(SOURCE DATA)

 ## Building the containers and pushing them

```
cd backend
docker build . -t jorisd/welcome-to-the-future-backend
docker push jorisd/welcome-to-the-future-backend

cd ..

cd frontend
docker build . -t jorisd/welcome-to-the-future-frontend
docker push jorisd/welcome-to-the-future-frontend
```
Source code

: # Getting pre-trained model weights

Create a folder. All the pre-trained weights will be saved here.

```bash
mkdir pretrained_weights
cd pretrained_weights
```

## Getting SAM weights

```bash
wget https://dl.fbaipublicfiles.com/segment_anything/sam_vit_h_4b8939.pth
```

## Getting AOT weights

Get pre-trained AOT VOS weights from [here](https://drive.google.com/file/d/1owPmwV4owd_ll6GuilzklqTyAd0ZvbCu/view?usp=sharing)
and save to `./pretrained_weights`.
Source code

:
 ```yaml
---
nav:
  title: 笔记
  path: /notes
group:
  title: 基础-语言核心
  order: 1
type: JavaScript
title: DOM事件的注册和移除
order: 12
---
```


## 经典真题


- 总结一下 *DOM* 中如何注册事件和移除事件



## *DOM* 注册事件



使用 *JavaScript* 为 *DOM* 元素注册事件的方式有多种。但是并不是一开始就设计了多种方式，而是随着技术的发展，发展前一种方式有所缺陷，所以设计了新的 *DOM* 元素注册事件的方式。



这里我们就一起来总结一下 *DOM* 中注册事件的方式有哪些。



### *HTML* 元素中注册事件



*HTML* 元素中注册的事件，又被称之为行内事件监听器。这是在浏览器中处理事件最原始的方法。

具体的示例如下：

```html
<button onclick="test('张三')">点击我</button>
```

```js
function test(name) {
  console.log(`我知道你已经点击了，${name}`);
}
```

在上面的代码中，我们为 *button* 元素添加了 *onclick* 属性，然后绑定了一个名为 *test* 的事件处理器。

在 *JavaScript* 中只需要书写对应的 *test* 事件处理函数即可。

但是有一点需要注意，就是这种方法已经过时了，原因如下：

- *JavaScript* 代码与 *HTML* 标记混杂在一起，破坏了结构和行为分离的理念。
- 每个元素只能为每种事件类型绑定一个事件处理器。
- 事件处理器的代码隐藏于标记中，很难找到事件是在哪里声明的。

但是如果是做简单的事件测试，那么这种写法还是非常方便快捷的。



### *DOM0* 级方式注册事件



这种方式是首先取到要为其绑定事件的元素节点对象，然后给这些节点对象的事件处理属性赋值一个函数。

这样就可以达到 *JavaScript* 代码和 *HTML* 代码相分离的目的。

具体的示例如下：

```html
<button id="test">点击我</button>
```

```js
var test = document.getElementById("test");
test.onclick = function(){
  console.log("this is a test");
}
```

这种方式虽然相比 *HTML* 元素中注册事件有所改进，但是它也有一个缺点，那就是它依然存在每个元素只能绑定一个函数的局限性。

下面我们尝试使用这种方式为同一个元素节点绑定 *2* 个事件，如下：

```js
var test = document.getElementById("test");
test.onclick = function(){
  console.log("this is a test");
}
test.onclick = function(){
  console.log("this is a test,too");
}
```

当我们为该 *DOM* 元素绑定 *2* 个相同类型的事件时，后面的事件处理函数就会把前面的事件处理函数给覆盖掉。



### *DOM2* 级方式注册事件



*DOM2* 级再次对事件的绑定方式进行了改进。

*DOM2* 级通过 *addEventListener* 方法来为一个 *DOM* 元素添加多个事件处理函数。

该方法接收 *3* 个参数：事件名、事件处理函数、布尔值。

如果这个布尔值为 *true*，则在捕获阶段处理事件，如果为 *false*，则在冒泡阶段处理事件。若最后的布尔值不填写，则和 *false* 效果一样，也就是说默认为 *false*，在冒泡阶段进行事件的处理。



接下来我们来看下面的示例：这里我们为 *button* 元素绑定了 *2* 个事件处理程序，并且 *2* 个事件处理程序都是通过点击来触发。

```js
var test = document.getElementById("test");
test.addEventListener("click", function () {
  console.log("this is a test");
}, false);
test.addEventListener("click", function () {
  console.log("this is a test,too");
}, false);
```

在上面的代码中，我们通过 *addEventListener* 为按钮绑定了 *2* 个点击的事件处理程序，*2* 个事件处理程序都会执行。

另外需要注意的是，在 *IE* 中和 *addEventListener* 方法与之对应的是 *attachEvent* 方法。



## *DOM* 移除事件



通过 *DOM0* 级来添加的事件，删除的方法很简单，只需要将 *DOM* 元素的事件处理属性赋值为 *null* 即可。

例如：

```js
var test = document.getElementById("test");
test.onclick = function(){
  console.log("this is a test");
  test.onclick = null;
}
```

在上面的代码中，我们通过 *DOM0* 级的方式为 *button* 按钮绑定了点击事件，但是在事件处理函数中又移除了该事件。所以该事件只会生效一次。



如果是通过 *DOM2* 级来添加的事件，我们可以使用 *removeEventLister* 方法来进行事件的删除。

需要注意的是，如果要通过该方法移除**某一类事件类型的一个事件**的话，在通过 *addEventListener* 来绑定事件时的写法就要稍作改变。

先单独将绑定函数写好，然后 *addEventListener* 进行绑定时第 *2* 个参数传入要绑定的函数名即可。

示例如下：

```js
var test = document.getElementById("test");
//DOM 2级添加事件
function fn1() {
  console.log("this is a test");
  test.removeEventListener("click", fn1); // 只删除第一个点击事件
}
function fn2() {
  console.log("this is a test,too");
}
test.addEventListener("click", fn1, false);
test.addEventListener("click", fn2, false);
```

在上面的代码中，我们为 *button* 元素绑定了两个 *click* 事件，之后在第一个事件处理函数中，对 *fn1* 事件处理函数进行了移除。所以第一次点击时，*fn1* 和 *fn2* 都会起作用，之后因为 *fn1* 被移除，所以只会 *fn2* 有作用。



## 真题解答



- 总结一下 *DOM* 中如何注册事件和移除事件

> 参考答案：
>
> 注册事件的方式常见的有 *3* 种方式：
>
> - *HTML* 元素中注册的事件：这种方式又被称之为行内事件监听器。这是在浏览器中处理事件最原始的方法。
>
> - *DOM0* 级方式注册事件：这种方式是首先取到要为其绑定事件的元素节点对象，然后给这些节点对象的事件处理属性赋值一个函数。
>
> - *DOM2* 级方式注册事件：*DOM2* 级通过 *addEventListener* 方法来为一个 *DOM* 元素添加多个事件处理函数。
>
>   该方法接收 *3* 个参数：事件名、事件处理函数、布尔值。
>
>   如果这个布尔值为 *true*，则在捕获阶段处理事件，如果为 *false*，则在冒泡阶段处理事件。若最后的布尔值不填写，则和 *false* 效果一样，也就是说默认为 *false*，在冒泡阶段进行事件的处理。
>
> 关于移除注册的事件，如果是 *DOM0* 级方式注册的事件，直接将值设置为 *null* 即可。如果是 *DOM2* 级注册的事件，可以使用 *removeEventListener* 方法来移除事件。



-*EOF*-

(End SOURCE DATA)

• [WHAT THIS TASK INVOLVES] Using the listing, collect all lines in which the string "元素中注册的事件" is found.

• [RESULT FOR THIS EXERCISE]
*HTML* 元素中注册的事件，又被称之为行内事件监听器。这是在浏览器中处理事件最原始的方法。
> - *HTML* 元素中注册的事件：这种方式又被称之为行内事件监听器。这是在浏览器中处理事件最原始的方法。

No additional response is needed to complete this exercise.